Friday, April 3, from 5 p.m. to 8 p.m., "we're inviting all of the artists in our community to go to our Facebook page and post their art," Chesak says.

Music, theater, dance, sculpture, paintings, and other projects will be on the Arts Council's page. Staff will make sure "that Facebook feed is rolling as quickly as possible, and the rest of the community can tune in to take a look at what our artists are working on, and be able to open up a little bit of a dialog, like you would if you walk around downtown, one of the neighborhoods or Park Trades, to look at someone's artwork," Chesak says.

So far they have 20 artists and organizers participating, including stained glass artist Mary Alexander, painter of bunnies and murals Patrick Hershberger, photographer and multimedia artist Tanisha Pyron, the Kalamazoo Valley Museum, Wellspring/Cori Terry and Dancers, and Glass Art Kalamazoo.

Any local artist can join in, "anyone who wants to take the plunge and get their art into the public." 

Chesak also expects live video streams of local performers.

"If people are wanting to participate, they need to go to our page, post to our page, use hashtag #arthop." 

Chesak hopes for community involvement, with post likes and chatter in the comments of what artists have to show us. In the time Before-COVID, Art Hop "was very much a community event and an event that we relied on the community to participate in to make it successful. I guess that's not any different at this point."

She adds, "we have to make the best of it. And hopefully, once we get back out into the world, we'll appreciate what we have in Kalamazoo a little bit more, the vibrancy" of our local arts community.

An annual favorite, Young Artists of Kalamazoo, the KIA's annual showing of art by students K-8 can now be seen online at the KIA website.

KIA: 'Art Beyond Walls'

One can't really appreciate art unless one sees it up close, in real life, Michelle Stempien, director of museum education for the KIA, says.

"We really stress the importance of people interacting with the actual art, interacting with the physical objects," Stempien says. "It's a very personal connection that we hope to have our audiences make with these amazing works of art that we display." 

They can put photos of art online, "but it's not exactly the same as seeing an amazing painting and being able to look at the brush strokes, see the paint and the texture and color in person."

Yet, people can't go to the museum right now. "So we're going to do the very best we can to engage our audiences and connect with them."

The KIA is putting "art beyond the walls" and hosting "#MuseumFromHome" for the duration. 

The first exhibit for the quarantined is the Young Artists of Kalamazoo, the KIA's annual showing of art by students K-8. 

"It's such a great thing for kids to see their art in a museum," Stempien says. "Teachers delivered the pieces right before we went into shutdown, but we installed the show on Monday (March 23), then we did a video walkthrough." Kalamazoo has its chance to "see some amazing children's art and celebrate all the creativity that these kids have," on the museum's exhibit page.

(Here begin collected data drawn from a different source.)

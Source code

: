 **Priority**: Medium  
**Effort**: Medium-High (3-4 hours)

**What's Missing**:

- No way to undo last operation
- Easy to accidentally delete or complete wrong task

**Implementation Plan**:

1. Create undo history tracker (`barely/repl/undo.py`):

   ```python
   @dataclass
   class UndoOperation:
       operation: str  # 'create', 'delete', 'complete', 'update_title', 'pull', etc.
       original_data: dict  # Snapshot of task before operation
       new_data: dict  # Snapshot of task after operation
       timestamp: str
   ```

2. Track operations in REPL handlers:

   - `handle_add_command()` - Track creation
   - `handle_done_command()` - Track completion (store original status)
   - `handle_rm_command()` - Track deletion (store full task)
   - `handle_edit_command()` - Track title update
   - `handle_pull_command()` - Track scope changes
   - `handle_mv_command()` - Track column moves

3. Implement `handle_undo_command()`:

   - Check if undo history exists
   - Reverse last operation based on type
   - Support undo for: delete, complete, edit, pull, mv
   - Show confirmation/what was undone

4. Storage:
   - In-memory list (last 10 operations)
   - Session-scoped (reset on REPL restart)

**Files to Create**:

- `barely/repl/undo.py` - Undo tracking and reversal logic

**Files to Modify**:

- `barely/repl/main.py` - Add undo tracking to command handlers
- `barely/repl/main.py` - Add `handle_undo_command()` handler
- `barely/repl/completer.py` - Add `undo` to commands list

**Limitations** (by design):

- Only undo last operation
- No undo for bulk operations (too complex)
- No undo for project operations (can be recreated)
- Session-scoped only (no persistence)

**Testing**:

The next big show is also of local art, a juried show for adults over 18, the West Michigan Area Show. Stempien expects that to be online April 9. Then the High School Area Show will get the same presentation on April 23.

Before the shutdown, the KIA was gearing up for a new installation of its permanent collection. That will now be online in the form of images and information on each piece. 

Stempien says that the Kirk Newman Art School is investigating the production of online tutorials and classes, and the KIA's regular talks and children's programming could also go virtual.

"We are here for the community, we are hoping to continue to connect and engage with them until we can all see them again, which we hope will be soon," she says.

Other Kalamazoo arts going virtual 

The Kalamazoo Book Arts Center: Their annual Edible Book Festival is happening now on their Facebook page. Entries are often clever and punny -- see their first submission based on works by Seuss and Shakespeare, "Green Eggs and Hamlet." To submit: Send a photo of your food/book, along with the title and names of the creators to info@kalbookarts.org. Viewers can vote with likes, the most likes received by 7 p.m. on April 3 will be declared winners. 

Crawlspace Comedy Theatre: They are promising an online sketch writing class, and comedy on their Facebook and YouTube pages. 

The Gilmore International Keyboard Festival: Plans to live-stream performances by several artists who were scheduled to perform the 2020 festival. Lori Sims will collaborate with pianist Yu Lien The on April 22, The Matthew Fries Jazz Trio on April 28, and Gilmore Artist Igor Levit will perform his planned festival program May 8. All streams will be free. See the Gilmore site for more info. 

A Humorous Note: 2018 Gilmore Artist Igor Levit has been playing regular home recitals on his Twitter page. He's also been self-answering the question, "Und was macht Corona so mit Euch?" ("And what is Corona doing to you?")

Read more articles by Mark Wedel.

Mark Wedel has been a freelance journalist in southwest Michigan since 1992, covering a bewildering variety of subjects. He also writes on his epic bike rides across the country. He's written a book on one ride, "Mule Skinner Blues." For more information, see www.markswedel.com.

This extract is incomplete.